In corporate fraud, IP theft, and harassment cases especially, the real evidence trail often runs through email long after the social media post that started it all.
This is exactly the gap MailXaminer which is an email forensics software is built for. It recovers deleted emails, generates MD5/SHA-256 hash values automatically, and exports court-ready reports turning “I found something suspicious” into evidence that actually survives cross-examination. For investigators and legal teams, this is the difference between weeks of manual verification and a defensible report in hours.
Wrapping Up
Social media evidence is not rejected because it is fake. It’s rejected because it is unproven. Fix that one gap, which is authentication, and you turn a screenshot into something a court will actually rely on. You can be in peace of mind that evidence is accepted.
Frequently Asked Questions
Q – Is WhatsApp screenshot valid in court?

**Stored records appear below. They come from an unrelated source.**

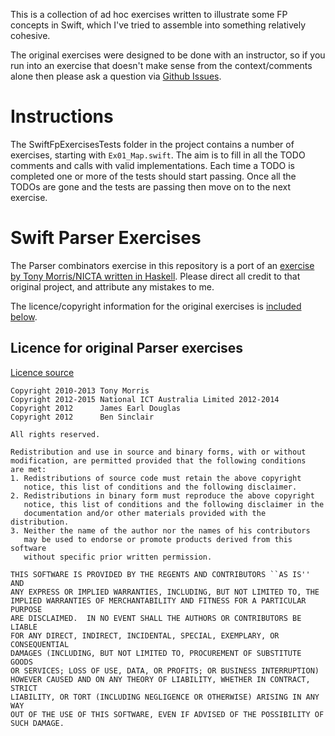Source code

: 
This is a collection of ad hoc exercises written to illustrate some FP concepts in Swift, which I've tried to assemble into something relatively cohesive.

The original exercises were designed to be done with an instructor, so if you run into an exercise that doesn't make sense from the context/comments alone then please ask a question via [Github Issues](https://github.com/dtchepak/swiftfpexercises/issues).

# Instructions

The SwiftFpExercisesTests folder in the project contains a number of exercises, starting with `Ex01_Map.swift`. The aim is to fill in all the TODO comments and calls with valid implementations. Each time a TODO is completed one or more of the tests should start passing. Once all the TODOs are gone and the tests are passing then move on to the next exercise.

# Swift Parser Exercises
The Parser combinators exercise in this repository is a port of an [exercise by Tony Morris/NICTA written in Haskell](https://github.com/NICTA/course/blob/af3e945d5eadcaf0a11a462e2ef7f5378b71d7f7/src/Course/Parser.hs). Please direct all credit to that original project, and attribute any mistakes to me.

The licence/copyright information for the original exercises is [included below](#licence-for-original-parser-exercises).

## Licence for original Parser exercises

[Licence source](https://github.com/NICTA/course/blob/af3e945d5eadcaf0a11a462e2ef7f5378b71d7f7/etc/LICENCE)

```
Copyright 2010-2013 Tony Morris
Copyright 2012-2015 National ICT Australia Limited 2012-2014
Copyright 2012      James Earl Douglas
Copyright 2012      Ben Sinclair

All rights reserved.

Redistribution and use in source and binary forms, with or without
modification, are permitted provided that the following conditions
are met:
1. Redistributions of source code must retain the above copyright
   notice, this list of conditions and the following disclaimer.
2. Redistributions in binary form must reproduce the above copyright
   notice, this list of conditions and the following disclaimer in the
   documentation and/or other materials provided with the distribution.
3. Neither the name of the author nor the names of his contributors
   may be used to endorse or promote products derived from this software
   without specific prior written permission.

THIS SOFTWARE IS PROVIDED BY THE REGENTS AND CONTRIBUTORS ``AS IS'' AND
ANY EXPRESS OR IMPLIED WARRANTIES, INCLUDING, BUT NOT LIMITED TO, THE
IMPLIED WARRANTIES OF MERCHANTABILITY AND FITNESS FOR A PARTICULAR PURPOSE
ARE DISCLAIMED.  IN NO EVENT SHALL THE AUTHORS OR CONTRIBUTORS BE LIABLE
FOR ANY DIRECT, INDIRECT, INCIDENTAL, SPECIAL, EXEMPLARY, OR CONSEQUENTIAL
DAMAGES (INCLUDING, BUT NOT LIMITED TO, PROCUREMENT OF SUBSTITUTE GOODS
OR SERVICES; LOSS OF USE, DATA, OR PROFITS; OR BUSINESS INTERRUPTION)
HOWEVER CAUSED AND ON ANY THEORY OF LIABILITY, WHETHER IN CONTRACT, STRICT
LIABILITY, OR TORT (INCLUDING NEGLIGENCE OR OTHERWISE) ARISING IN ANY WAY
OUT OF THE USE OF THIS SOFTWARE, EVEN IF ADVISED OF THE POSSIBILITY OF
SUCH DAMAGE.
```
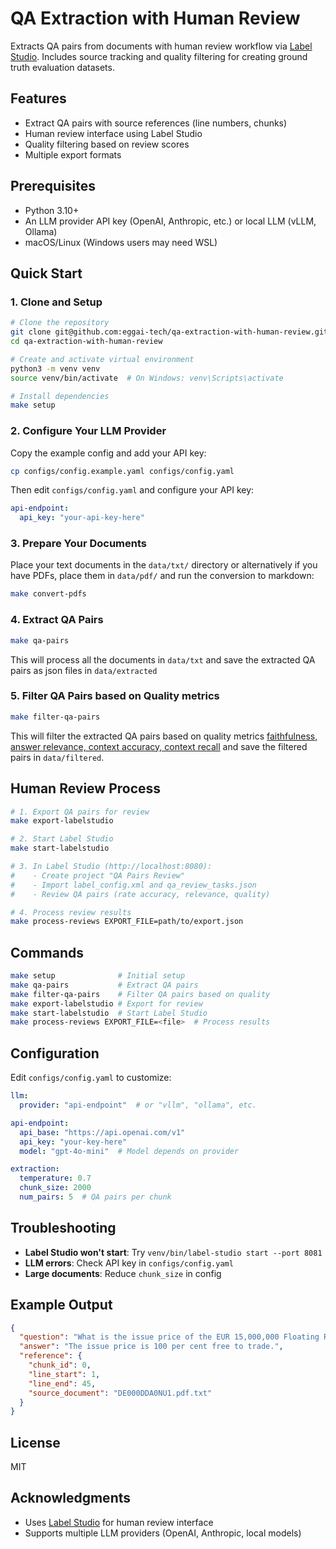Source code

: # QA Extraction with Human Review

Extracts QA pairs from documents with human review workflow via [Label Studio](https://github.com/HumanSignal/label-studio/). Includes source tracking and quality filtering for creating ground truth evaluation datasets.

## Features

- Extract QA pairs with source references (line numbers, chunks)
- Human review interface using Label Studio
- Quality filtering based on review scores
- Multiple export formats

## Prerequisites

- Python 3.10+
- An LLM provider API key (OpenAI, Anthropic, etc.) or local LLM (vLLM, Ollama)
- macOS/Linux (Windows users may need WSL)

## Quick Start

### 1. Clone and Setup

```bash
# Clone the repository
git clone git@github.com:eggai-tech/qa-extraction-with-human-review.git
cd qa-extraction-with-human-review

# Create and activate virtual environment
python3 -m venv venv
source venv/bin/activate  # On Windows: venv\Scripts\activate

# Install dependencies
make setup
```

### 2. Configure Your LLM Provider

Copy the example config and add your API key:

```bash
cp configs/config.example.yaml configs/config.yaml
```

Then edit `configs/config.yaml` and configure your API key:

```yaml
api-endpoint:
  api_key: "your-api-key-here"
```

### 3. Prepare Your Documents

Place your text documents in the `data/txt/` directory or alternatively if you have PDFs, place them in `data/pdf/` and run the conversion to markdown:

```bash
make convert-pdfs
```

### 4. Extract QA Pairs

```bash
make qa-pairs
```
This will process all the documents in `data/txt` and save the extracted QA pairs as json files in `data/extracted`

### 5. Filter QA Pairs based on Quality metrics

```bash
make filter-qa-pairs
```

This will filter the extracted QA pairs based on quality metrics [faithfulness, answer relevance, context accuracy, context recall](https://docs.ragas.io/en/v0.1.21/concepts/metrics/) and save the filtered pairs in `data/filtered`.


## Human Review Process

```bash
# 1. Export QA pairs for review
make export-labelstudio

# 2. Start Label Studio
make start-labelstudio

# 3. In Label Studio (http://localhost:8080):
#    - Create project "QA Pairs Review"
#    - Import label_config.xml and qa_review_tasks.json
#    - Review QA pairs (rate accuracy, relevance, quality)

# 4. Process review results
make process-reviews EXPORT_FILE=path/to/export.json
```


## Commands

```bash
make setup              # Initial setup
make qa-pairs           # Extract QA pairs
make filter-qa-pairs    # Filter QA pairs based on quality
make export-labelstudio # Export for review
make start-labelstudio  # Start Label Studio
make process-reviews EXPORT_FILE=<file>  # Process results
```

## Configuration

Edit `configs/config.yaml` to customize:

```yaml
llm:
  provider: "api-endpoint"  # or "vllm", "ollama", etc.

api-endpoint:
  api_base: "https://api.openai.com/v1"
  api_key: "your-key-here"
  model: "gpt-4o-mini"  # Model depends on provider

extraction:
  temperature: 0.7
  chunk_size: 2000
  num_pairs: 5  # QA pairs per chunk
```


## Troubleshooting

- **Label Studio won't start**: Try `venv/bin/label-studio start --port 8081`
- **LLM errors**: Check API key in `configs/config.yaml`
- **Large documents**: Reduce `chunk_size` in config


## Example Output

```json
{
  "question": "What is the issue price of the EUR 15,000,000 Floating Rate Preferred Senior Notes?",
  "answer": "The issue price is 100 per cent free to trade.",
  "reference": {
    "chunk_id": 0,
    "line_start": 1,
    "line_end": 45,
    "source_document": "DE000DDA0NU1.pdf.txt"
  }
}
```

## License

MIT

## Acknowledgments

- Uses [Label Studio](https://labelstud.io/) for human review interface
- Supports multiple LLM providers (OpenAI, Anthropic, local models)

A – Only with proper authentication. Native export and a Section 63 certificate; it is not a bare screenshot.
Q – Can deleted posts still be used?
A – Yes, if preserved and recovered before deletion, or obtained via court order from the platform.
Q – What replaced Section 65B?
A – Section 63 of the BSA, 2023, effective July 1, 2024 — same core idea, but now requires dual certification.
Do I need a lawyer to submit this kind of evidence?
A – Not legally required, but the certification process is technical enough that legal and forensic guidance dramatically improves your odds.